* _Exercise objective_: Starting at the top of the records below, write out each line exactly as it stands, stopping after the line with "la crise climatique."; exclude the pictures.

BEGIN Input records

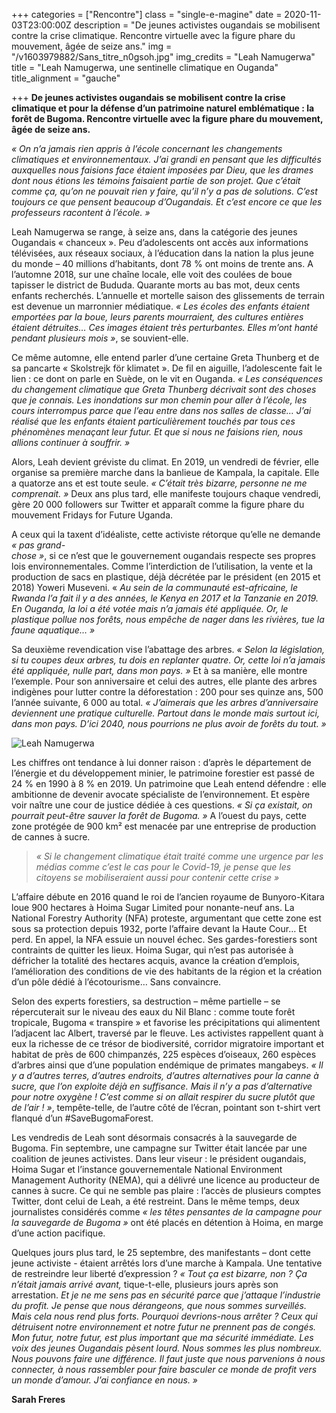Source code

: +++
categories = ["Rencontre"]
class = "single-e-magine"
date = 2020-11-03T23:00:00Z
description = "De jeunes activistes ougandais se mobilisent contre la crise climatique. Rencontre virtuelle avec la figure phare du mouvement, âgée de seize ans."
img = "/v1603979882/Sans_titre_n0gsoh.jpg"
img_credits = "Leah Namugerwa"
title = "Leah Namugerwa, une sentinelle climatique en Ouganda"
title_alignment = "gauche"

+++
**De jeunes activistes ougandais se mobilisent contre la crise climatique et pour la défense d’un patrimoine naturel emblématique : la forêt de Bugoma. Rencontre virtuelle avec la figure phare du mouvement, âgée de seize ans.**

_« On n’a jamais rien appris à l’école concernant les changements climatiques et environnementaux. J’ai grandi en pensant que les difficultés auxquelles nous faisions face étaient imposées par Dieu, que les drames dont nous étions les témoins faisaient partie de son projet. Que c’était comme ça, qu’on ne pouvait rien y faire, qu’il n’y a pas de solutions. C’est toujours ce que pensent beaucoup d’Ougandais. Et c’est encore ce que les professeurs racontent à l’école. »_

Leah Namugerwa se range, à seize ans, dans la catégorie des jeunes Ougandais « chanceux ». Peu d’adolescents ont accès aux informations télévisées, aux réseaux sociaux, à l’éducation dans la nation la plus jeune du monde – 40 millions d’habitants, dont 78 % ont moins de trente ans. A l’automne 2018, sur une chaîne locale, elle voit des coulées de boue tapisser le district de Bududa. Quarante morts au bas mot, deux cents enfants recherchés. L’annuelle et mortelle saison des glissements de terrain est devenue un marronnier médiatique. _« Les écoles des enfants étaient emportées par la boue, leurs parents mourraient, des cultures entières étaient détruites… Ces images étaient très perturbantes. Elles m’ont hanté pendant plusieurs mois »_, se souvient-elle.

Ce même automne, elle entend parler d’une certaine Greta Thunberg et de sa pancarte « Skolstrejk för klimatet ». De fil en aiguille, l’adolescente fait le lien : ce dont on parle en Suède, on le vit en Ouganda. _« Les conséquences du changement climatique que Greta Thunberg décrivait sont des choses que je connais. Les inondations sur mon chemin pour aller à l’école, les cours interrompus parce que l’eau entre dans nos salles de classe… J’ai réalisé que les enfants étaient particulièrement touchés par tous ces phénomènes menaçant leur futur. Et que si nous ne faisions rien, nous allions continuer à souffrir. »_

Alors, Leah devient gréviste du climat. En 2019, un vendredi de février, elle organise sa première marche dans la banlieue de Kampala, la capitale. Elle a quatorze ans et est toute seule. _« C’était très bizarre, personne ne me comprenait. »_ Deux ans plus tard, elle manifeste toujours chaque vendredi, gère 20 000 followers sur Twitter et apparaît comme la figure phare du mouvement Fridays for Future Uganda.

A ceux qui la taxent d’idéaliste, cette activiste rétorque qu’elle ne demande _« pas grand-  
chose »_, si ce n’est que le gouvernement ougandais respecte ses propres lois environnementales. Comme l’interdiction de l’utilisation, la vente et la production de sacs en plastique, déjà décrétée par le président (en 2015 et 2018) Yoweri Museveni. « _Au sein de la communauté est-africaine, le Rwanda l’a fait il y a des années, le Kenya en 2017 et la Tanzanie en 2019. En Ouganda, la loi a été votée mais n’a jamais été appliquée. Or, le plastique pollue nos forêts, nous empêche de nager dans les rivières, tue la faune aquatique… »_

Sa deuxième revendication vise l’abattage des arbres. _« Selon la législation, si tu coupes deux arbres, tu dois en replanter quatre. Or, cette loi n’a jamais été appliquée, nulle part, dans mon pays. »_ Et à sa manière, elle montre l’exemple. Pour son anniversaire et celui des autres, elle plante des arbres indigènes pour lutter contre la déforestation : 200 pour ses quinze ans, 500 l’année suivante, 6 000 au total. _« J’aimerais que les arbres d’anniversaire deviennent une pratique culturelle. Partout dans le monde mais surtout ici, dans mon pays. D’ici 2040, nous pourrions ne plus avoir de forêts du tout. »_

![Leah Namugerwa](https://res.cloudinary.com/drg3m95yg/image/upload/c_limit,dpr_auto,q_70,w_1000,f_auto/v1603978229/EkjdC3zXUAUhKy4_oxen6g.jpg "Leah Namugerwa")

Les chiffres ont tendance à lui donner raison : d’après le département de l’énergie et du développement minier, le patrimoine forestier est passé de 24 % en 1990 à 8 % en 2019. Un patrimoine que Leah entend défendre : elle ambitionne de devenir avocate spécialiste de l’environnement. Et espère voir naître une cour de justice dédiée à ces questions. _« Si ça existait, on pourrait peut-être sauver la forêt de Bugoma. »_ A l’ouest du pays, cette zone protégée de 900 km² est menacée par une entreprise de production de cannes à sucre.

> _« Si le changement climatique était traité comme une urgence par les médias comme c’est le cas pour le Covid-19, je pense que les citoyens se mobiliseraient aussi pour contenir cette crise »_

L’affaire débute en 2016 quand le roi de l’ancien royaume de Bunyoro-Kitara loue 900 hectares à Hoima Sugar Limited pour nonante-neuf ans. La National Forestry Authority (NFA) proteste, argumentant que cette zone est sous sa protection depuis 1932, porte l’affaire devant la Haute Cour… Et perd. En appel, la NFA essuie un nouvel échec. Ses gardes-forestiers sont contraints de quitter les lieux. Hoima Sugar, qui n’est pas autorisée à défricher la totalité des hectares acquis, avance la création d’emplois, l’amélioration des conditions de vie des habitants de la région et la création d’un pôle dédié à l’écotourisme… Sans convaincre.

Selon des experts forestiers, sa destruction – même partielle – se répercuterait sur le niveau des eaux du Nil Blanc : comme toute forêt tropicale, Bugoma « transpire » et favorise les précipitations qui alimentent l’adjacent lac Albert, traversé par le fleuve. Les activistes rappellent quant à eux la richesse de ce trésor de biodiversité, corridor migratoire important et habitat de près de 600 chimpanzés, 225 espèces d’oiseaux, 260 espèces d’arbres ainsi que d’une population endémique de primates mangabeys. _« Il y a d’autres terres, d’autres endroits, d’autres alternatives pour la canne à sucre, que l’on exploite déjà en suffisance. Mais il n’y a pas d’alternative pour notre oxygène ! C’est comme si on allait respirer du sucre plutôt que de l’air ! »_, tempête-telle, de l’autre côté de l’écran, pointant son t-shirt vert flanqué d’un #SaveBugomaForest.

Les vendredis de Leah sont désormais consacrés à la sauvegarde de Bugoma. Fin septembre, une campagne sur Twitter était lancée par une coalition de jeunes activistes. Dans leur viseur : le président ougandais, Hoima Sugar et l’instance gouvernementale National Environment Management Authority (NEMA), qui a délivré une licence au producteur de cannes à sucre. Ce qui ne semble pas plaire : l’accès de plusieurs comptes Twitter, dont celui de Leah, a été restreint. Dans le même temps, deux journalistes considérés comme _« les têtes pensantes de la campagne pour la sauvegarde de Bugoma »_ ont été placés en détention à Hoima, en marge d’une action pacifique.

Quelques jours plus tard, le 25 septembre, des manifestants – dont cette jeune activiste - étaient arrêtés lors d’une marche à Kampala. Une tentative de restreindre leur liberté d’expression ? _« Tout ça est bizarre, non ? Ça n’était jamais arrivé avant,_ tique-t-elle, plusieurs jours après son arrestation. _Et je ne me sens pas en sécurité parce que j’attaque l’industrie du profit. Je pense que nous dérangeons, que nous sommes surveillés. Mais cela nous rend plus forts. Pourquoi devrions-nous arrêter ? Ceux qui détruisent notre environnement et notre futur ne prennent pas de congés. Mon futur, notre futur, est plus important que ma sécurité immédiate. Les voix des jeunes Ougandais pèsent lourd. Nous sommes les plus nombreux. Nous pouvons faire une différence. Il faut juste que nous parvenions à nous connecter, à nous rassembler pour faire basculer ce monde de profit vers un monde d’amour. J’ai confiance en nous. »_

**Sarah Freres**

END Input records

* _Solution_:
Source code

: +++
categories = ["Rencontre"]
class = "single-e-magine"
date = 2020-11-03T23:00:00Z
description = "De jeunes activistes ougandais se mobilisent contre la crise climatique. Rencontre virtuelle avec la figure phare du mouvement, âgée de seize ans."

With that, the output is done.